Tensordyne built its Napier chip on TSMC’s 3nm process node, integrating both SRAM and HBM memory on-package. The full rack configuration stacks four pods of 72 chips each, totaling 288 chips, with a target power envelope of roughly 120 kW for the entire rack. That’s air-cooled, not liquid-cooled.

The company developed its high-speed scale-up interconnect in collaboration with Broadcom and HPE Juniper. Broadcom contributes silicon development expertise, and HPE Juniper provides data center interconnect capability.

Production timeline and demand signals

Tensordyne says it has accumulated over $200 million in letters of intent and evaluations. Volume production is targeted for mid-2027, with initial shipments expected in late 2026.
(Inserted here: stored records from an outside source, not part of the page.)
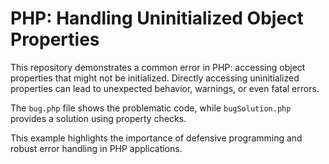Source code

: # PHP: Handling Uninitialized Object Properties

This repository demonstrates a common error in PHP: accessing object properties that might not be initialized.  Directly accessing uninitialized properties can lead to unexpected behavior, warnings, or even fatal errors.

The `bug.php` file shows the problematic code, while `bugSolution.php` provides a solution using property checks.

This example highlights the importance of defensive programming and robust error handling in PHP applications.
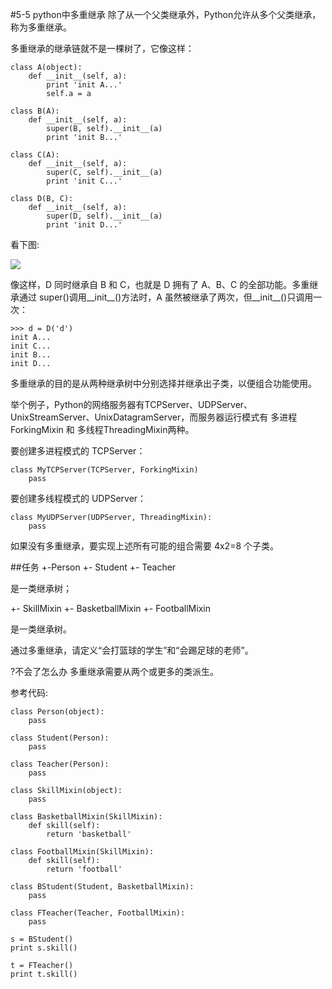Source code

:#5-5 python中多重继承
除了从一个父类继承外，Python允许从多个父类继承，称为多重继承。

多重继承的继承链就不是一棵树了，它像这样：

	class A(object):
	    def __init__(self, a):
	        print 'init A...'
	        self.a = a
	
	class B(A):
	    def __init__(self, a):
	        super(B, self).__init__(a)
	        print 'init B...'
	
	class C(A):
	    def __init__(self, a):
	        super(C, self).__init__(a)
	        print 'init C...'
	
	class D(B, C):
	    def __init__(self, a):
	        super(D, self).__init__(a)
	        print 'init D...'
看下图:

![](http://img.mukewang.com/54daf037000142d207580552.jpg)


像这样，D 同时继承自 B 和 C，也就是 D 拥有了 A、B、C 的全部功能。多重继承通过 super()调用__init__()方法时，A 虽然被继承了两次，但__init__()只调用一次：

	>>> d = D('d')
	init A...
	init C...
	init B...
	init D...
多重继承的目的是从两种继承树中分别选择并继承出子类，以便组合功能使用。

举个例子，Python的网络服务器有TCPServer、UDPServer、UnixStreamServer、UnixDatagramServer，而服务器运行模式有 多进程ForkingMixin 和 多线程ThreadingMixin两种。

要创建多进程模式的 TCPServer：

	class MyTCPServer(TCPServer, ForkingMixin)
	    pass
要创建多线程模式的 UDPServer：

	class MyUDPServer(UDPServer, ThreadingMixin):
	    pass
如果没有多重继承，要实现上述所有可能的组合需要 4x2=8 个子类。

##任务
+-Person
  +- Student
  +- Teacher

是一类继承树；

+- SkillMixin
   +- BasketballMixin
   +- FootballMixin

是一类继承树。

通过多重继承，请定义“会打篮球的学生”和“会踢足球的老师”。

?不会了怎么办
多重继承需要从两个或更多的类派生。

参考代码:

	class Person(object):
	    pass
	
	class Student(Person):
	    pass
	
	class Teacher(Person):
	    pass
	
	class SkillMixin(object):
	    pass
	
	class BasketballMixin(SkillMixin):
	    def skill(self):
	        return 'basketball'
	
	class FootballMixin(SkillMixin):
	    def skill(self):
	        return 'football'
	
	class BStudent(Student, BasketballMixin):
	    pass
	
	class FTeacher(Teacher, FootballMixin):
	    pass
	
	s = BStudent()
	print s.skill()
	
	t = FTeacher()
	print t.skill()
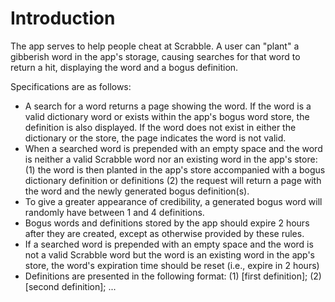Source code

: # Introduction

The app serves to help people cheat at Scrabble. A user can "plant" a gibberish word in the app's storage, causing searches for that word to return a hit, displaying the word and a bogus definition.

Specifications are as follows:

* A search for a word returns a page showing the word. If the word is a valid dictionary word or exists within the app's bogus word store, the definition is also displayed. If the word does not exist in either the dictionary or the store, the page indicates the word is not valid.
* When a searched word is prepended with an empty space and the word is neither a valid Scrabble word nor an existing word in the app's store: 
  (1) the word is then planted in the app's store accompanied with a bogus dictionary definition or definitions 
  (2) the request will return a page with the word and the newly generated bogus definition(s).
* To give a greater appearance of credibility, a generated bogus word will randomly have between 1 and 4 definitions.
* Bogus words and definitions stored by the app should expire 2 hours after they are created, except as otherwise provided by these rules.
* If a searched word is prepended with an empty space and the word is not a valid Scrabble word but the word is an existing word in the app's store, the word's expiration time should be reset (i.e., expire in 2 hours)
* Definitions are presented in the following format: (1) [first definition]; (2) [second definition]; ...

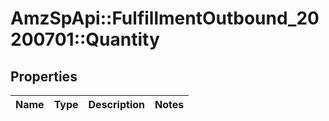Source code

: # AmzSpApi::FulfillmentOutbound_20200701::Quantity

## Properties
Name | Type | Description | Notes
------------ | ------------- | ------------- | -------------

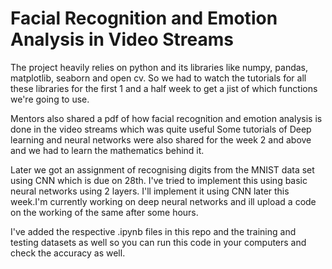 
# Facial Recognition and Emotion Analysis in Video Streams

The project heavily relies on python and its libraries like numpy, pandas, matplotlib, seaborn and open cv. So we had to watch the tutorials for all these libraries for the first 1 and a half week to get a jist of which functions we're going to use.


Mentors also shared a pdf of how facial recognition and emotion analysis is done in the video streams which was quite useful
Some tutorials of Deep learning and neural networks were also shared for the week 2 and above and we had to learn the mathematics behind it.  

Later we got an assignment of recognising digits from the MNIST data set using CNN which is due on 28th. I've tried to implement this using basic neural networks using 2 layers. I'll implement it using CNN later this week.I'm currently working on deep neural networks and ill upload a code on the working of the same after some hours.


I've added the respective .ipynb files in this repo and the training and testing datasets as well so you can run this code in your computers and check the accuracy as well.

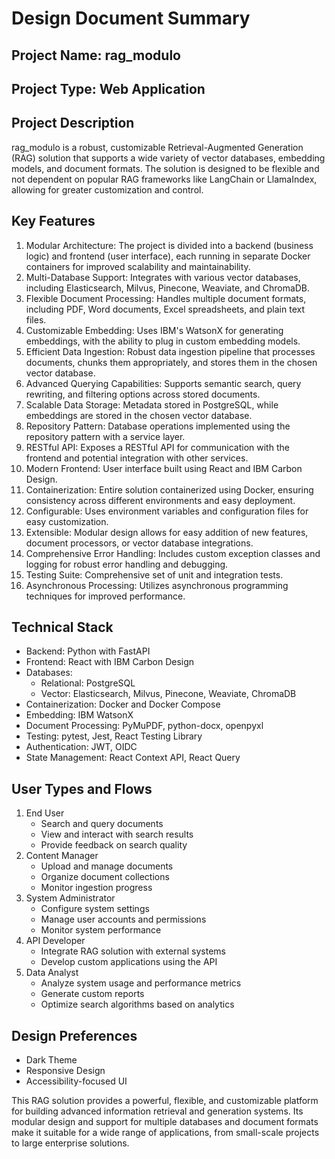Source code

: # Design Document Summary

## Project Name: rag_modulo

## Project Type: Web Application

## Project Description
rag_modulo is a robust, customizable Retrieval-Augmented Generation (RAG) solution that supports a wide variety of vector databases, embedding models, and document formats. The solution is designed to be flexible and not dependent on popular RAG frameworks like LangChain or LlamaIndex, allowing for greater customization and control.

## Key Features
1. Modular Architecture: The project is divided into a backend (business logic) and frontend (user interface), each running in separate Docker containers for improved scalability and maintainability.
2. Multi-Database Support: Integrates with various vector databases, including Elasticsearch, Milvus, Pinecone, Weaviate, and ChromaDB.
3. Flexible Document Processing: Handles multiple document formats, including PDF, Word documents, Excel spreadsheets, and plain text files.
4. Customizable Embedding: Uses IBM's WatsonX for generating embeddings, with the ability to plug in custom embedding models.
5. Efficient Data Ingestion: Robust data ingestion pipeline that processes documents, chunks them appropriately, and stores them in the chosen vector database.
6. Advanced Querying Capabilities: Supports semantic search, query rewriting, and filtering options across stored documents.
7. Scalable Data Storage: Metadata stored in PostgreSQL, while embeddings are stored in the chosen vector database.
8. Repository Pattern: Database operations implemented using the repository pattern with a service layer.
9. RESTful API: Exposes a RESTful API for communication with the frontend and potential integration with other services.
10. Modern Frontend: User interface built using React and IBM Carbon Design.
11. Containerization: Entire solution containerized using Docker, ensuring consistency across different environments and easy deployment.
12. Configurable: Uses environment variables and configuration files for easy customization.
13. Extensible: Modular design allows for easy addition of new features, document processors, or vector database integrations.
14. Comprehensive Error Handling: Includes custom exception classes and logging for robust error handling and debugging.
15. Testing Suite: Comprehensive set of unit and integration tests.
16. Asynchronous Processing: Utilizes asynchronous programming techniques for improved performance.

## Technical Stack
- Backend: Python with FastAPI
- Frontend: React with IBM Carbon Design
- Databases: 
  - Relational: PostgreSQL
  - Vector: Elasticsearch, Milvus, Pinecone, Weaviate, ChromaDB
- Containerization: Docker and Docker Compose
- Embedding: IBM WatsonX
- Document Processing: PyMuPDF, python-docx, openpyxl
- Testing: pytest, Jest, React Testing Library
- Authentication: JWT, OIDC
- State Management: React Context API, React Query

## User Types and Flows
1. End User
   - Search and query documents
   - View and interact with search results
   - Provide feedback on search quality
2. Content Manager
   - Upload and manage documents
   - Organize document collections
   - Monitor ingestion progress
3. System Administrator
   - Configure system settings
   - Manage user accounts and permissions
   - Monitor system performance
4. API Developer
   - Integrate RAG solution with external systems
   - Develop custom applications using the API
5. Data Analyst
   - Analyze system usage and performance metrics
   - Generate custom reports
   - Optimize search algorithms based on analytics

## Design Preferences
- Dark Theme
- Responsive Design
- Accessibility-focused UI

This RAG solution provides a powerful, flexible, and customizable platform for building advanced information retrieval and generation systems. Its modular design and support for multiple databases and document formats make it suitable for a wide range of applications, from small-scale projects to large enterprise solutions.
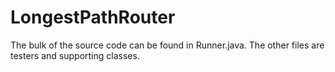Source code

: LongestPathRouter
=================

The bulk of the source code can be found in Runner.java. The other files are testers and supporting classes.
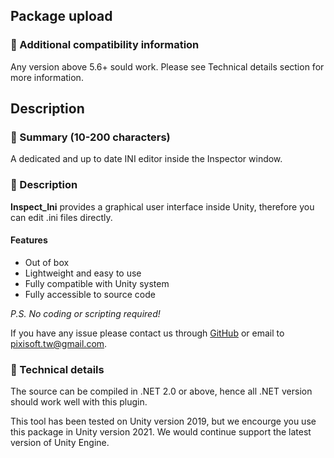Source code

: ## Package upload

### :pencil: Additional compatibility information

Any version above 5.6+ sould work. Please see Technical details section for
more information.

## Description

### :pencil: Summary (10-200 characters)

A dedicated and up to date INI editor inside the Inspector window.

### :pencil: Description

**Inspect_Ini** provides a graphical user interface inside Unity, therefore
you can edit .ini files directly.

#### Features

* Out of box
* Lightweight and easy to use
* Fully compatible with Unity system
* Fully accessible to source code

*P.S. No coding or scripting required!*

If you have any issue please contact us through [GitHub](https://github.com/Pixisoft)
or email to pixisoft.tw@gmail.com.

### :pencil: Technical details

The source can be compiled in .NET 2.0 or above, hence all .NET version should
work well with this plugin.

This tool has been tested on Unity version 2019, but we encourge you use this
package in Unity version 2021. We would continue support the latest version of
Unity Engine.
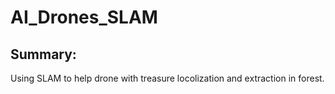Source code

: # AI_Drones_SLAM

<h2>Summary:</h2>
<p>Using SLAM to help drone with treasure locolization and extraction in forest.</p>
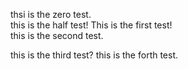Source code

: thsi is the zero test. <br>
this is the half test!
This is the first test! <br>
this is the second test.

this is the third test?
this is the forth test.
The company’s pitch to customers is that each rack could generate tens of millions of dollars more in annual revenue compared to an equivalent Nvidia deployment.

Why this matters for the AI hardware market

Inference workloads are more predictable than training and can be optimized for specific model architectures. By focusing exclusively on inference rather than competing across the full training-and-inference stack, Tensordyne sidesteps Nvidia’s strongest competitive advantages.

The 3nm TSMC process choice puts Tensordyne on roughly the same manufacturing node as Nvidia’s upcoming chips, meaning the performance gap, if real, comes from architectural innovation rather than a process node advantage.

Investors should watch for third-party benchmark validation, which should arrive around the time of initial shipments in late 2026.